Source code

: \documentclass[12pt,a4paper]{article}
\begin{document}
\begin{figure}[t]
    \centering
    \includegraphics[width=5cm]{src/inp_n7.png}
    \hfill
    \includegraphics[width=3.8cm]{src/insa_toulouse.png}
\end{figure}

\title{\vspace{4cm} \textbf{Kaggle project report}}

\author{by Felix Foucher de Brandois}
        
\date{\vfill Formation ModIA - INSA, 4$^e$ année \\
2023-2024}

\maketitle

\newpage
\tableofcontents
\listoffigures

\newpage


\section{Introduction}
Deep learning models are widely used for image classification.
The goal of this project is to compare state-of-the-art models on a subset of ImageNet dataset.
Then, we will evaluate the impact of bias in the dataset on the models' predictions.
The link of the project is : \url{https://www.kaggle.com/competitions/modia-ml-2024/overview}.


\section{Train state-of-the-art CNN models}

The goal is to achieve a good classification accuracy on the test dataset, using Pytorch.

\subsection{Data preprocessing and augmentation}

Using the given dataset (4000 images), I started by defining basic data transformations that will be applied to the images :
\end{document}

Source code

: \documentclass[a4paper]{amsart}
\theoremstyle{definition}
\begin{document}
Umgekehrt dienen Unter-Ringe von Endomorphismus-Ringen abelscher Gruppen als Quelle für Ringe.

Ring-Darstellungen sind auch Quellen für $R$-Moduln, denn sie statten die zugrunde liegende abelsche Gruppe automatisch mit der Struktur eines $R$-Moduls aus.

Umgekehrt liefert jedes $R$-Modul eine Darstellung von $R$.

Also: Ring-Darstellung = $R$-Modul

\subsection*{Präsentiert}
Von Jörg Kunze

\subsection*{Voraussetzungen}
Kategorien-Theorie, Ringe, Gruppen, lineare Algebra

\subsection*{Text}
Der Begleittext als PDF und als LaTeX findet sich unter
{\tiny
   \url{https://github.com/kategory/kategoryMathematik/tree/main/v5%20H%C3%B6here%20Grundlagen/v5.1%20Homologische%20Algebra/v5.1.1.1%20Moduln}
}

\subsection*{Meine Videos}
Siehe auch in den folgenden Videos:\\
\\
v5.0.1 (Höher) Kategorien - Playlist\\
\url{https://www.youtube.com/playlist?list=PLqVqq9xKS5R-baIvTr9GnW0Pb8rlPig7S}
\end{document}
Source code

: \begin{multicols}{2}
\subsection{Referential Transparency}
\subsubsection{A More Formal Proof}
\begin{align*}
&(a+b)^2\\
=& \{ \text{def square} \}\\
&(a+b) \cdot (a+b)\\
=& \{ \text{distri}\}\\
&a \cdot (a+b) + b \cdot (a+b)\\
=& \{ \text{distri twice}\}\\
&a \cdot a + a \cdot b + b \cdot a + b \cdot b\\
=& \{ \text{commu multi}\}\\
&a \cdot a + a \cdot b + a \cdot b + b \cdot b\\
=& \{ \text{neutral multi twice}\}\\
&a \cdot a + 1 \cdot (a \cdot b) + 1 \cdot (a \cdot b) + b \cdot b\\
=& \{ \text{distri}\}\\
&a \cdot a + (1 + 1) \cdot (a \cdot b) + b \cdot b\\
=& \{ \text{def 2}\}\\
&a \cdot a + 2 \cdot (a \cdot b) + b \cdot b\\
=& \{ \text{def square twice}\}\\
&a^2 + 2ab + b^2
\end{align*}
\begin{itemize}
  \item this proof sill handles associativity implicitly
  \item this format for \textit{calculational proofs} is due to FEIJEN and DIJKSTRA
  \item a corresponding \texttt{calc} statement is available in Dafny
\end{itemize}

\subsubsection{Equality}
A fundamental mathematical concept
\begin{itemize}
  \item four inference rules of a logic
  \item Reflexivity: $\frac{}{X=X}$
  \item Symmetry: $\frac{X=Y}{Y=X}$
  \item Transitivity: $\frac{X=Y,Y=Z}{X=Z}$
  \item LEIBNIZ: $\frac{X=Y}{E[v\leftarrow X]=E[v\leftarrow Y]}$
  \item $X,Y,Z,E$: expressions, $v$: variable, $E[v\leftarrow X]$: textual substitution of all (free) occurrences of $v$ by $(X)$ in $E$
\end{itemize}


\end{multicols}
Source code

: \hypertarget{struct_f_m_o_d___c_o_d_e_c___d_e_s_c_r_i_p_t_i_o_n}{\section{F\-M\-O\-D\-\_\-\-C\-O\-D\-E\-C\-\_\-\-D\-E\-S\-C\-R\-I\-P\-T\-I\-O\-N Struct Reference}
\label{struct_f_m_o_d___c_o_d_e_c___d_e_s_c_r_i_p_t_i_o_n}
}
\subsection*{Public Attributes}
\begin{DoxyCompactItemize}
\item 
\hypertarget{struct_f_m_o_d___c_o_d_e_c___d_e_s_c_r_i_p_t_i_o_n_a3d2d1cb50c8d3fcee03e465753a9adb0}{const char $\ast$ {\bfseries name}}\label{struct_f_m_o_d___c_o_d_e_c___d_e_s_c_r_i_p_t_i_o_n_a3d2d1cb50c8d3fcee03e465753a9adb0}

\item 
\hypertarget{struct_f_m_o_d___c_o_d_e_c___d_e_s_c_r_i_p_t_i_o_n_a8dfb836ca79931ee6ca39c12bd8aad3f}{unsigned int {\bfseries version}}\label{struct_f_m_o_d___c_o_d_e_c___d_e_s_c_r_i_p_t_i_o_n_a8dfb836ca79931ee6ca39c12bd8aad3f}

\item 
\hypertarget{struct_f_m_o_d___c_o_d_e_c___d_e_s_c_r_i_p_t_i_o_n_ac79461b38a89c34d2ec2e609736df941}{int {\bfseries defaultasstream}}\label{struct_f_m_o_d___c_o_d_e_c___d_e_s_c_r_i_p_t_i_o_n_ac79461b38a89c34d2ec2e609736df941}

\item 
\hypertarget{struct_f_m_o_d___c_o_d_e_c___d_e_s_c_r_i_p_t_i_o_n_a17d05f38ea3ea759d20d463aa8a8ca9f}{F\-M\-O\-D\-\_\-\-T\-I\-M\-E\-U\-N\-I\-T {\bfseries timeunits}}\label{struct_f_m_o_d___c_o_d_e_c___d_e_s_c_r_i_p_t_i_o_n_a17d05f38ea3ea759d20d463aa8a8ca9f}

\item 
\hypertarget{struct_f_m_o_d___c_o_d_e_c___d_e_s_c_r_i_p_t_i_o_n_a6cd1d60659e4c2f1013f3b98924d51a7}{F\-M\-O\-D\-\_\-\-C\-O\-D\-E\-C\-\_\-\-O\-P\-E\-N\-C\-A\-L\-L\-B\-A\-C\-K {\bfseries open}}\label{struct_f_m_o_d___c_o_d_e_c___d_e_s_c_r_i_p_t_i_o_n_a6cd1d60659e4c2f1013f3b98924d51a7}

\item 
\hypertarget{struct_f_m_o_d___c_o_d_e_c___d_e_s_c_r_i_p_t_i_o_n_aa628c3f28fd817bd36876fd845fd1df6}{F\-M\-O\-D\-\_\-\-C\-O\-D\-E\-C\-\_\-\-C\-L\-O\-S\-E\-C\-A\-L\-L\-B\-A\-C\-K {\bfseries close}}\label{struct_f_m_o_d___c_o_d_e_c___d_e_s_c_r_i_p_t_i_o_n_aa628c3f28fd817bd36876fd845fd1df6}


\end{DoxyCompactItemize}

==============================

◆ **Exercise**:
Report, from the entries above, each line where "documentclass" is found.

◆ **Answer box**:
: \documentclass[12pt,a4paper]{article}
: \documentclass[a4paper]{amsart}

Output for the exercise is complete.